Başta politikacılar olmak üzere her meslekten ünlüler, karizma uğruna uzmanlar ve uzman geçinenlere büyük paralar döküyor. Fakat ne yazık ki Tanrı herkese lütufkar davranmıyor!
Üniversitedeyken ünlü bir profesörün çok ilgi duyduğum dersine ayaklarım ters ters girerdim. Çünkü hoca daha ilk cümlesinden itibaren gözlüğünü çıkarıp takmaya başlar, önündeki metni monoton bir sesle okurken dikkatim onun söylediklerinden kopup gözlüğüne odaklanırdı. Sonuçta o dersin gözlük takıp çıkarma skoru gayet iyi aklımda kalırdı ama anlattıklarının yarısı bir kulağımdan girer, ötekinden çıkıp giderdi. Bir başka hocamızın dersi not ortalaması açısından önemsizdi. Ama onun dersinde amfi her zaman tıklım tıklım dolu olurdu; anlattıklarını gözlerimizi ondan ayırmaksızın dinler, dersin bittiğini fark bile etmezdik. Bazı insanlar karşılarındakileri adeta mıknatıs gibi kendilerine çekiyor, kimileri de ne denli değerli olurlarsa olsunlar, başkaları üzerinde en küçük bir etki uyandırmıyorlar.

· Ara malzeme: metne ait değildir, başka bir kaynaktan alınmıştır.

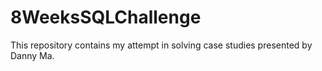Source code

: # 8WeeksSQLChallenge
This repository contains my attempt in solving case studies presented by Danny Ma.
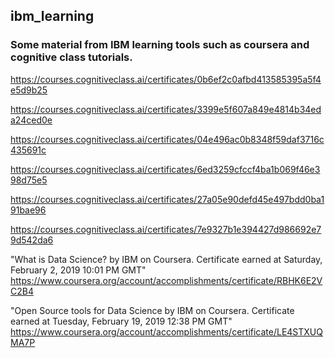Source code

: ## ibm_learning
### Some material from IBM learning tools such as coursera and cognitive class tutorials. 

https://courses.cognitiveclass.ai/certificates/0b6ef2c0afbd413585395a5f4e5d9b25

https://courses.cognitiveclass.ai/certificates/3399e5f607a849e4814b34eda24ced0e

https://courses.cognitiveclass.ai/certificates/04e496ac0b8348f59daf3716c435691c

https://courses.cognitiveclass.ai/certificates/6ed3259cfccf4ba1b069f46e398d75e5

https://courses.cognitiveclass.ai/certificates/27a05e90defd45e497bdd0ba191bae96

https://courses.cognitiveclass.ai/certificates/7e9327b1e394427d986692e79d542da6

"What is Data Science? by IBM on Coursera. Certificate earned at Saturday, February 2, 2019 10:01 PM GMT" https://www.coursera.org/account/accomplishments/certificate/RBHK6E2VC2B4

"Open Source tools for Data Science by IBM on Coursera. Certificate earned at Tuesday, February 19, 2019 12:38 PM GMT" https://www.coursera.org/account/accomplishments/certificate/LE4STXUQMA7P




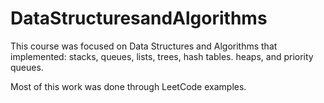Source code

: # DataStructuresandAlgorithms
This course was focused on Data Structures and Algorithms that implemented:
stacks, queues, lists, trees, hash tables. heaps, and priority queues.

Most of this work was done through LeetCode examples.
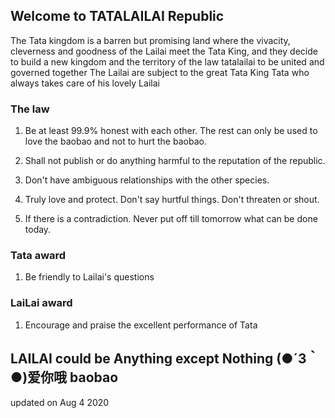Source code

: ## Welcome to TATALAILAI Republic

The Tata kingdom is a barren but promising land where the vivacity, cleverness and goodness of the Lailai meet the Tata King, and they decide to build a new kingdom and the territory of the law tatalailai to be united and governed together
The Lailai are subject to the great Tata King Tata who always takes care of his lovely Lailai

### The law


1. Be at least 99.9% honest with each other. The rest can only be used to love the baobao and not to hurt the baobao.

2. Shall not publish or do anything harmful to the reputation of the republic.

3. Don't have ambiguous relationships with the other species.

4. Truly love and protect. Don't say hurtful things. Don't threaten or shout.

5. If there is a contradiction. Never put off till tomorrow what can be done today.


### Tata award

1. Be friendly to Lailai's questions



### LaiLai award

1. Encourage and praise the excellent performance of Tata


## **LAILAI could be Anything except Nothing (●´З｀●)爱你哦 baobao**

updated on Aug 4 2020
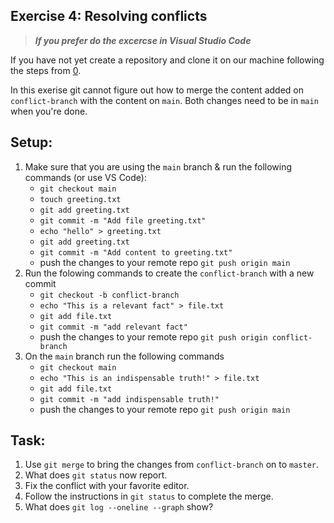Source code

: ## Exercise 4: Resolving conflicts

> ***If you prefer do the excercse in Visual Studio Code***

If you have not yet create a repository and clone it on our machine following the steps from [0](../exercises/create_new_github_repo.exercise.md).

In this exerise git cannot figure out how to merge the content added on `conflict-branch` with the content on `main`.
Both changes need to be in `main` when you're done.


## Setup:

1. Make sure that you are using the `main` branch & run the following commands (or use VS Code): 
    - `git checkout main`
    - `touch greeting.txt`
    - `git add greeting.txt`
    - `git commit -m "Add file greeting.txt"`
    - `echo "hello" > greeting.txt`
    - `git add greeting.txt`
    - `git commit -m "Add content to greeting.txt"`
    - push the changes to your remote repo `git push origin main`
2. Run the folowing commands to create the `conflict-branch` with a new commit
    - `git checkout -b conflict-branch`
    - `echo "This is a relevant fact" > file.txt`
    - `git add file.txt`
    - `git commit -m "add relevant fact"`
    - push the changes to your remote repo `git push origin conflict-branch`
3. On the `main` branch run the following commands
    - `git checkout main`
    - `echo "This is an indispensable truth!" > file.txt`
    - `git add file.txt`
    - `git commit -m "add indispensable truth!"`
    - push the changes to your remote repo `git push origin main`


## Task:

1. Use `git merge` to bring the changes from `conflict-branch` on to `master`.
2. What does `git status` now report.
3. Fix the conflict with your favorite editor.
4. Follow the instructions in `git status` to complete the merge.
5. What does `git log --oneline --graph` show?
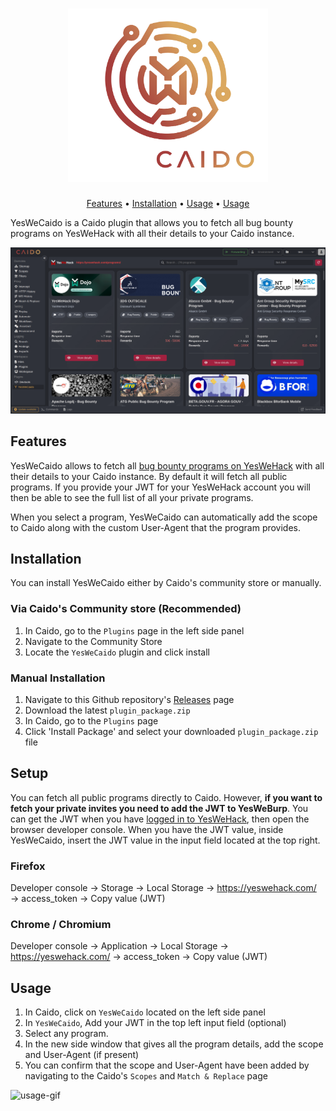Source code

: <h1 align="center">
  <img src="assets/yeswecaido_logo.png" alt="logo" width="320px">
  <br>
</h1>
 
<p align="center">
  <a href="#features">Features</a> •
  <a href="#installation">Installation</a> •
  <a href="#usage">Usage</a> •
  <a href="#setup">Usage</a>
</p>

YesWeCaido is a Caido plugin that allows you to fetch all bug bounty programs on YesWeHack with all their details to your Caido instance.

<img src="assets/yeswecaido.png" alt="preview" width="auto">

## Features

YesWeCaido allows to fetch all [bug bounty programs on YesWeHack](https://yeswehack.com/programs) with all their details to your Caido instance. By default it will fetch all public programs. If you provide your JWT for your YesWeHack account you will then be able to see the full list of all your private programs.

When you select a program, YesWeCaido can automatically add the scope to Caido along with the custom User-Agent that the program provides.

## Installation

You can install YesWeCaido either by Caido's community store or manually.

### Via Caido's Community store (Recommended)
1. In Caido, go to the `Plugins` page in the left side panel
2. Navigate to the Community Store
3. Locate the `YesWeCaido` plugin and click install

### Manual Installation
1. Navigate to this Github repository's [Releases](https://github.com/yeswehack/yeswecaido/releases) page
2. Download the latest `plugin_package.zip`
3. In Caido, go to the `Plugins` page
4. Click 'Install Package' and select your downloaded `plugin_package.zip` file

## Setup

You can fetch all public programs directly to Caido. However, **if you want to fetch your private invites you need to add the JWT to YesWeBurp**. You can get the JWT when you have [logged in to YesWeHack](https://yeswehack.com/auth/login), then open the browser developer console. When you have the JWT value, inside YesWeCaido, insert the JWT value in the input field located at the top right.

### Firefox
Developer console → Storage → Local Storage → https://yeswehack.com/ → access_token → Copy value (JWT)

### Chrome / Chromium
Developer console → Application → Local Storage → https://yeswehack.com/ → access_token → Copy value (JWT)

## Usage
1. In Caido, click on `YesWeCaido` located on the left side panel
2. In `YesWeCaido`, Add your JWT in the top left input field (optional)
3. Select any program.
4. In the new side window that gives all the program details, add the scope and User-Agent (if present)
5. You can confirm that the scope and User-Agent have been added by navigating to the Caido's `Scopes` and `Match & Replace` page

<img src="assets/yeswecaido_usage.gif" alt="usage-gif">
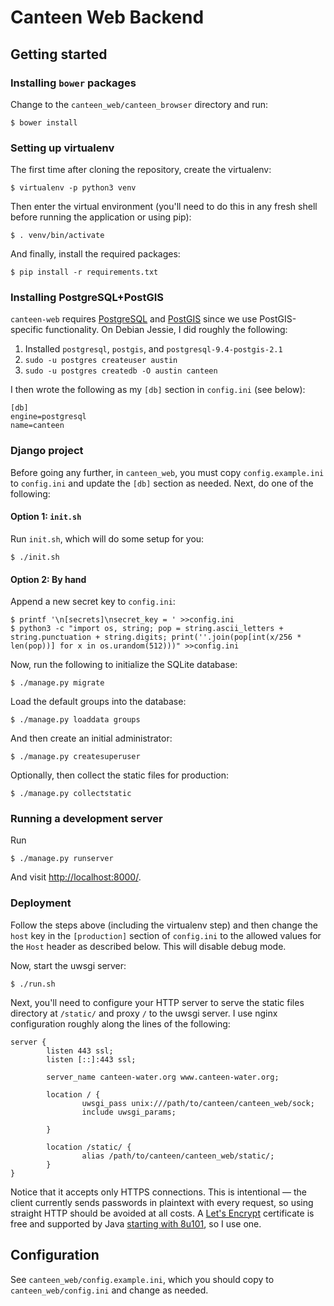 Canteen Web Backend
===================

Getting started
---------------

### Installing `bower` packages

Change to the `canteen_web/canteen_browser` directory and run:

    $ bower install

### Setting up virtualenv

The first time after cloning the repository, create the virtualenv:

    $ virtualenv -p python3 venv

Then enter the virtual environment (you'll need to do this in any fresh
shell before running the application or using pip):

    $ . venv/bin/activate

And finally, install the required packages:

    $ pip install -r requirements.txt

### Installing PostgreSQL+PostGIS

`canteen-web` requires [PostgreSQL][3] and [PostGIS][4] since we use
PostGIS-specific functionality. On Debian Jessie, I did roughly the following:

 1. Installed `postgresql`, `postgis`, and `postgresql-9.4-postgis-2.1`
 2. `sudo -u postgres createuser austin`
 3. `sudo -u postgres createdb -O austin canteen`

I then wrote the following as my `[db]` section in `config.ini` (see below):

    [db]
    engine=postgresql
    name=canteen

### Django project

Before going any further, in `canteen_web`, you must copy `config.example.ini`
to `config.ini` and update the `[db]` section as needed. Next, do one of the
following:

#### Option 1: `init.sh`

Run `init.sh`, which will do some setup for you:

    $ ./init.sh

#### Option 2: By hand

Append a new secret key to `config.ini`:

    $ printf '\n[secrets]\nsecret_key = ' >>config.ini
    $ python3 -c "import os, string; pop = string.ascii_letters + string.punctuation + string.digits; print(''.join(pop[int(x/256 * len(pop))] for x in os.urandom(512)))" >>config.ini

Now, run the following to initialize the SQLite database:

    $ ./manage.py migrate

Load the default groups into the database:

    $ ./manage.py loaddata groups

And then create an initial administrator:

    $ ./manage.py createsuperuser

Optionally, then collect the static files for production:

    $ ./manage.py collectstatic

### Running a development server

Run

    $ ./manage.py runserver

And visit <http://localhost:8000/>.

### Deployment

Follow the steps above (including the virtualenv step) and then change
the `host` key in the `[production]` section of `config.ini` to the
allowed values for the `Host` header as described below. This will
disable debug mode.

Now, start the uwsgi server:

    $ ./run.sh

Next, you'll need to configure your HTTP server to serve the static
files directory at `/static/` and proxy `/` to the uwsgi server. I use
nginx configuration roughly along the lines of the following:

    server {
            listen 443 ssl;
            listen [::]:443 ssl;

            server_name canteen-water.org www.canteen-water.org;

            location / {
                    uwsgi_pass unix:///path/to/canteen/canteen_web/sock;
                    include uwsgi_params;

            }

            location /static/ {
                    alias /path/to/canteen/canteen_web/static/;
            }
    }

Notice that it accepts only HTTPS connections. This is intentional — the
client currently sends passwords in plaintext with every request, so
using straight HTTP should be avoided at all costs. A [Let's Encrypt][1]
certificate is free and supported by Java [starting with 8u101][2], so I
use one.

Configuration
-------------

See `canteen_web/config.example.ini`, which you should copy to
`canteen_web/config.ini` and change as needed.

[1]: https://letsencrypt.org/
[2]: http://stackoverflow.com/a/34111150/321301
[3]: https://www.postgresql.org/
[4]: http://postgis.net/
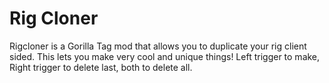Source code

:# Rig Cloner
Rigcloner is a Gorilla Tag mod that allows you to duplicate your rig client sided. This lets you make very cool and unique things! Left trigger to make, Right trigger to delete last, both to delete all.
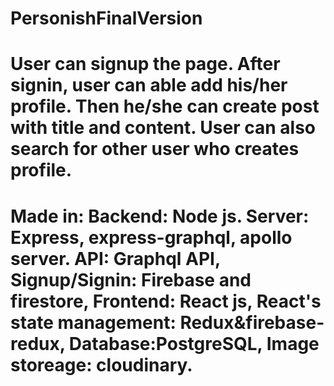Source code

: # PersonishFinalVersion

# User can signup the page. After signin, user can able add his/her profile. Then he/she can create post with title and content. User can also search for other user who creates profile.

# Made in: Backend: Node js. Server: Express, express-graphql, apollo server. API: Graphql API, Signup/Signin: Firebase and firestore, Frontend: React js, React's state management: Redux&firebase-redux, Database:PostgreSQL, Image storeage: cloudinary.
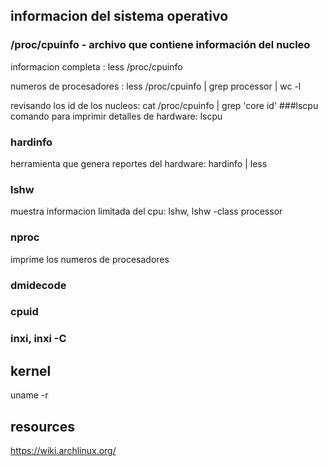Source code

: ## informacion del sistema operativo

### /proc/cpuinfo - archivo que contiene información del nucleo
informacion completa : less /proc/cpuinfo
<!-- el numero de procesadores no pude ser el qu dice ser, un procesador con 2 nucleos y hyperthreading se reportara como uno de 4 nucleos -->
numeros de procesadores : less /proc/cpuinfo | grep processor | wc -l
<!-- para obtnener el numero exacto de los nucleos, es mejor revisar los id unicos de los nucleos -->
revisando los id de los nucleos: cat /proc/cpuinfo | grep 'core id'
###lscpu
 comando para imprimir detalles de hardware: lscpu
### hardinfo
 herramienta que genera reportes del hardware: hardinfo | less

### lshw
  muestra informacion limitada del cpu: lshw, lshw -class processor

### nproc
  imprime los numeros de procesadores

### dmidecode
### cpuid
### inxi, inxi -C

## kernel
uname -r 


## resources

https://wiki.archlinux.org/

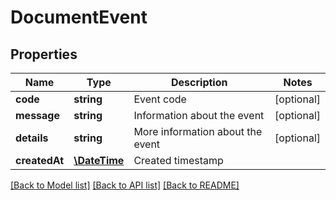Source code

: # DocumentEvent

## Properties
Name | Type | Description | Notes
------------ | ------------- | ------------- | -------------
**code** | **string** | Event code | [optional] 
**message** | **string** | Information about the event | [optional] 
**details** | **string** | More information about the event | [optional] 
**createdAt** | [**\DateTime**](\DateTime.md) | Created timestamp | 

[[Back to Model list]](../README.md#documentation-for-models) [[Back to API list]](../README.md#documentation-for-api-endpoints) [[Back to README]](../README.md)


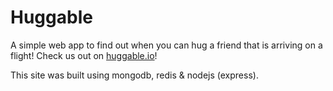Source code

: # Huggable

A simple web app to find out when you can hug a friend that is arriving on a flight! Check us out on [huggable.io](huggable.io)!

This site was built using mongodb, redis & nodejs (express).
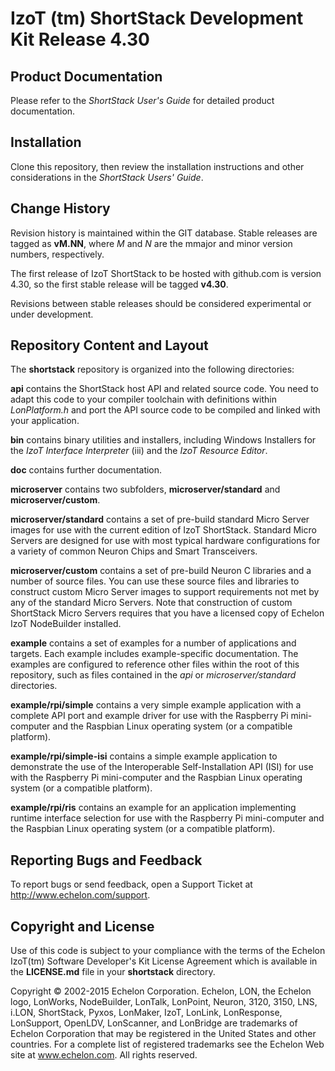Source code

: IzoT (tm) ShortStack Development Kit Release 4.30
=================================================

Product Documentation
---------------------

Please refer to the *ShortStack User's Guide* for detailed product 
documentation.


Installation
------------

Clone this repository, then review the installation instructions and 
other considerations in the *ShortStack Users' Guide*.



Change History
--------------

Revision history is maintained within the GIT database. Stable releases
are tagged as **vM.NN**, where *M* and *N* are the mmajor and minor 
version numbers, respectively. 

The first release of IzoT ShortStack to be hosted with github.com is version
4.30, so the first stable release will be tagged **v4.30**.

Revisions between stable releases should be considered experimental or under 
development.


Repository Content and Layout
-----------------------------

The **shortstack** repository is organized into the following
directories:  

**api**
contains the ShortStack host API and related source code. You need to adapt 
this code to your compiler toolchain with definitions within *LonPlatform.h* 
and port the API source code to be compiled and linked with your application.

**bin** 
contains binary utilities and installers, including Windows Installers for
the *IzoT Interface Interpreter* (iii) and the *IzoT Resource Editor*.

**doc**
contains further documentation.

**microserver**
contains two subfolders, **microserver/standard** and **microserver/custom**.

**microserver/standard**
contains a set of pre-build standard Micro Server images for use with the
current edition of IzoT ShortStack. Standard Micro Servers are designed for 
use with most typical hardware configurations for a variety of common Neuron 
Chips and Smart Transceivers.

**microserver/custom**
contains a set of pre-build Neuron C libraries and a number of source files. 
You can use these source files and libraries to construct custom Micro Server
images to support requirements not met by any of the standard Micro Servers. 
Note that construction of custom ShortStack Micro Servers requires that you
have a licensed copy of Echelon IzoT NodeBuilder installed. 

**example**
contains a set of examples for a number of applications and targets. Each 
example includes example-specific documentation. The examples are configured to
reference other files within the root of this repository, such as files 
contained in the *api* or *microserver/standard* directories. 

**example/rpi/simple**
contains a very simple example application with a complete API port and example
driver for use with the Raspberry Pi mini-computer and the Raspbian Linux operating
system (or a compatible platform). 

**example/rpi/simple-isi**
contains a simple example application to demonstrate the use of the Interoperable Self-Installation API (ISI) for use with the Raspberry Pi mini-computer and the Raspbian Linux operating system (or a compatible platform).

**example/rpi/ris**
contains an example for an application implementing runtime interface selection for use with the Raspberry Pi mini-computer and the Raspbian Linux operating system (or a compatible platform).


Reporting Bugs and Feedback
---------------------------

To report bugs or send feedback, open a Support Ticket at
<http://www.echelon.com/support>.


Copyright and License
---------------------

Use of this code is subject to your compliance with the terms of the
Echelon IzoT(tm) Software Developer's Kit License Agreement which is
available in the **LICENSE.md** file in your **shortstack** directory.

Copyright © 2002-2015 Echelon Corporation. Echelon, LON, the Echelon logo, LonWorks, NodeBuilder, LonTalk, LonPoint, Neuron, 3120, 3150, LNS, i.LON, ShortStack, Pyxos, LonMaker, IzoT, LonLink, LonResponse, LonSupport, OpenLDV, LonScanner, and LonBridge are trademarks of Echelon Corporation that may be registered in the United States and other countries. For a complete list of registered trademarks see the Echelon Web site at www.echelon.com. All rights reserved.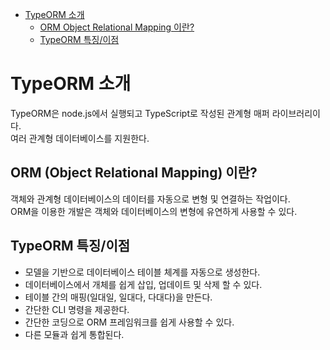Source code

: <!-- TOC -->

- [TypeORM 소개](#typeorm-%EC%86%8C%EA%B0%9C)
  - [ORM Object Relational Mapping 이란?](#orm-object-relational-mapping-%EC%9D%B4%EB%9E%80)
  - [TypeORM 특징/이점](#typeorm-%ED%8A%B9%EC%A7%95%EC%9D%B4%EC%A0%90)

<!-- /TOC -->

# TypeORM 소개
TypeORM은 node.js에서 실행되고 TypeScript로 작성된 관계형 매퍼 라이브러리이다.  
여러 관계형 데이터베이스를 지원한다.

## ORM (Object Relational Mapping) 이란?
객체와 관계형 데이터베이스의 데이터를 자동으로 변형 및 연결하는 작업이다.  
ORM을 이용한 개발은 객체와 데이터베이스의 변형에 유연하게 사용할 수 있다.

## TypeORM 특징/이점
- 모델을 기반으로 데이터베이스 테이블 체계를 자동으로 생성한다.
- 데이터베이스에서 개체를 쉽게 삽입, 업데이트 및 삭제 할 수 있다.
- 테이블 간의 매핑(일대일, 일대다, 다대다)을 만든다.
- 간단한 CLI 명령을 제공한다.
- 간단한 코딩으로 ORM 프레임워크를 쉽게 사용할 수 있다.
- 다른 모듈과 쉽게 통합된다.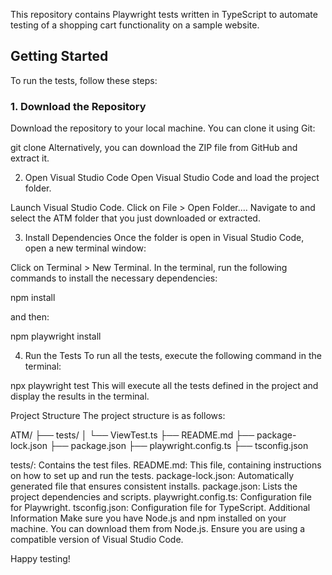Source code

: 
This repository contains Playwright tests written in TypeScript to automate testing of a shopping cart functionality on a sample website.

## Getting Started

To run the tests, follow these steps:

### 1. Download the Repository

Download the repository to your local machine. You can clone it using Git:

git clone <repository-url>
Alternatively, you can download the ZIP file from GitHub and extract it.

2. Open Visual Studio Code
Open Visual Studio Code and load the project folder.

Launch Visual Studio Code.
Click on File > Open Folder....
Navigate to and select the ATM folder that you just downloaded or extracted.


3. Install Dependencies
Once the folder is open in Visual Studio Code, open a new terminal window:

Click on Terminal > New Terminal.
In the terminal, run the following commands to install the necessary dependencies:

npm install

and then:

npm playwright install


4. Run the Tests
To run all the tests, execute the following command in the terminal:

npx playwright test
This will execute all the tests defined in the project and display the results in the terminal.

Project Structure
The project structure is as follows:


ATM/
├── tests/
│   └── ViewTest.ts
├── README.md
├── package-lock.json
├── package.json
├── playwright.config.ts
├── tsconfig.json


tests/: Contains the test files.
README.md: This file, containing instructions on how to set up and run the tests.
package-lock.json: Automatically generated file that ensures consistent installs.
package.json: Lists the project dependencies and scripts.
playwright.config.ts: Configuration file for Playwright.
tsconfig.json: Configuration file for TypeScript.
Additional Information
Make sure you have Node.js and npm installed on your machine. You can download them from Node.js.
Ensure you are using a compatible version of Visual Studio Code.

Happy testing!
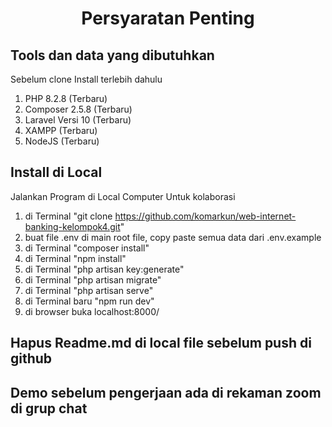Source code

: # <p align="center">Persyaratan Penting</p>
<p align="center">

## Tools dan data yang dibutuhkan
Sebelum clone Install terlebih dahulu
1. PHP 8.2.8 (Terbaru)
2. Composer 2.5.8 (Terbaru)
3. Laravel Versi 10 (Terbaru)
4. XAMPP (Terbaru)
5. NodeJS (Terbaru)

## Install di Local
Jalankan Program di Local Computer Untuk kolaborasi
1. di Terminal "git clone https://github.com/komarkun/web-internet-banking-kelompok4.git"
2. buat file .env di main root file, copy paste semua data dari .env.example
3. di Terminal "composer install"
4. di Terminal "npm install"
5. di Terminal "php artisan key:generate"
6. di Terminal "php artisan migrate"
7. di Terminal "php artisan serve"
8. di Terminal baru "npm run dev"
9. di browser buka localhost:8000/

## Hapus Readme.md di local file sebelum push di github

## Demo sebelum pengerjaan ada di rekaman zoom di grup chat
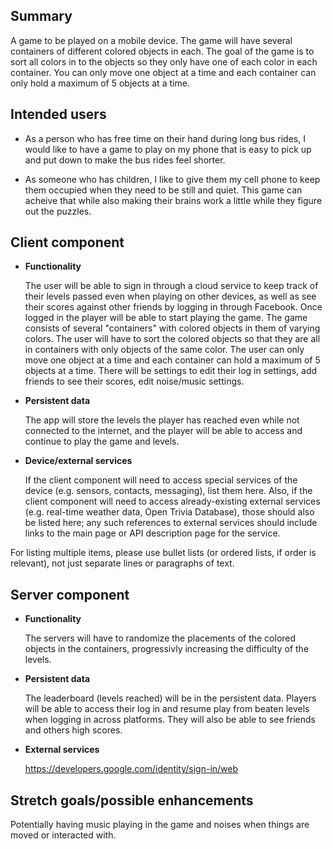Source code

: ## Summary

A game to be played on a mobile device. The game will have several containers of different colored objects in each. The goal of the game is to sort all colors in to the objects so they only have one of each color in each container. You can only move one object at a time and each container can only hold a maximum of 5 objects at a time.

## Intended users

* As a person who has free time on their hand during long bus rides, I would like to have a game to play on my phone that is easy to pick up and put down to make the bus rides feel shorter.

* As someone who has children, I like to give them my cell phone to keep them occupied when they need to be still and quiet. This game can acheive that while also making their brains work a little while they figure out the puzzles.
## Client component

* **Functionality**

    The user will be able to sign in through a cloud service to keep track of their levels passed even when playing on other devices, as well as see their scores against other friends by logging in through Facebook.
    Once logged in the player will be able to start playing the game. The game consists of several "containers" with colored objects in them of varying colors. The user will have to sort the colored objects so that they are all in containers with only objects of the same color. The user can only move one object at a time and each container can hold a maximum of 5 objects at a time. 
    There will be settings to edit their log in settings, add friends to see their scores, edit noise/music settings.
  
* **Persistent data**

     The app will store the levels the player has reached even while not connected to the internet, and the player will be able to access and continue to play the game and levels.

* **Device/external services**

    If the client component will need to access special services of the device (e.g. sensors, contacts, messaging), list them here. Also, if the client component will need to access already-existing external services (e.g. real-time weather data, Open Trivia Database), those should also be listed here; any such references to external services should include links to the main page or API description page for the service.
    
For listing multiple items, please use bullet lists (or ordered lists, if order is relevant), not just separate lines or paragraphs of text.
    
## Server component

* **Functionality**

    The servers will have to randomize the placements of the colored objects in the containers, progressivly increasing the difficulty of the levels.

* **Persistent data**

    The leaderboard (levels reached) will be in the persistent data. Players will be able to access their log in and resume play from beaten levels when logging in across platforms. They will also be able to see friends and others high scores.
    
* **External services**

    https://developers.google.com/identity/sign-in/web
  
 
## Stretch goals/possible enhancements 

Potentially having music playing in the game and noises when things are moved or interacted with.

Eski Yunanca'da "lütuf" anlamına gelen karizma sözcüğü Tanrı'nın bazı kişilere lütfettiği, somut olarak tanımlanamayan çekim gücünü tanımlıyor. Örneğin ABD Başkanı Obama, bundan dört yıl önce başkanlık görevini devralırken Washington'da iki milyon kişi önünde yaptığı tarihi konuşmayla, onu dinleyen ya da TV ekranlarından izleyen Amerikalılar kadar diğer ülkelerdeki pek çok kişiyi dünyanın kısa sürede değişebileceğine inandırmıştı. Obama karizmayı nasıl çizdirdi, nasıl toparladı? Dört yıl içinde Obama'nın karizması epey çizildi. Hatta karizma yoksunu rakibi Romney ilk TV tartışmasında onu köşeye sıkıştırırken yenilgiyi kabullenmişçesine bakışlarını kaçırdığında, dört yıl öncesinin adeta karikatürü gibiydi. Şansı Sandy kasırgasıyla döndü. Felaket bölgesinde Romney beyaz gömleği ve yapmacık tebessümüyle inandırıcılıktan uzak bir seyyar satıcı gibi görünürken, meşin ceketiyle yıkıntılar arasında dolaşarak yaraları sarmaya kararlı olduğu izlenimi bırakan Obama son anda tarih sayfaları arasında yok olup gitmekten kurtuldu. Bu da karizmanın her zaman kalıcı olmadığını gösteriyor.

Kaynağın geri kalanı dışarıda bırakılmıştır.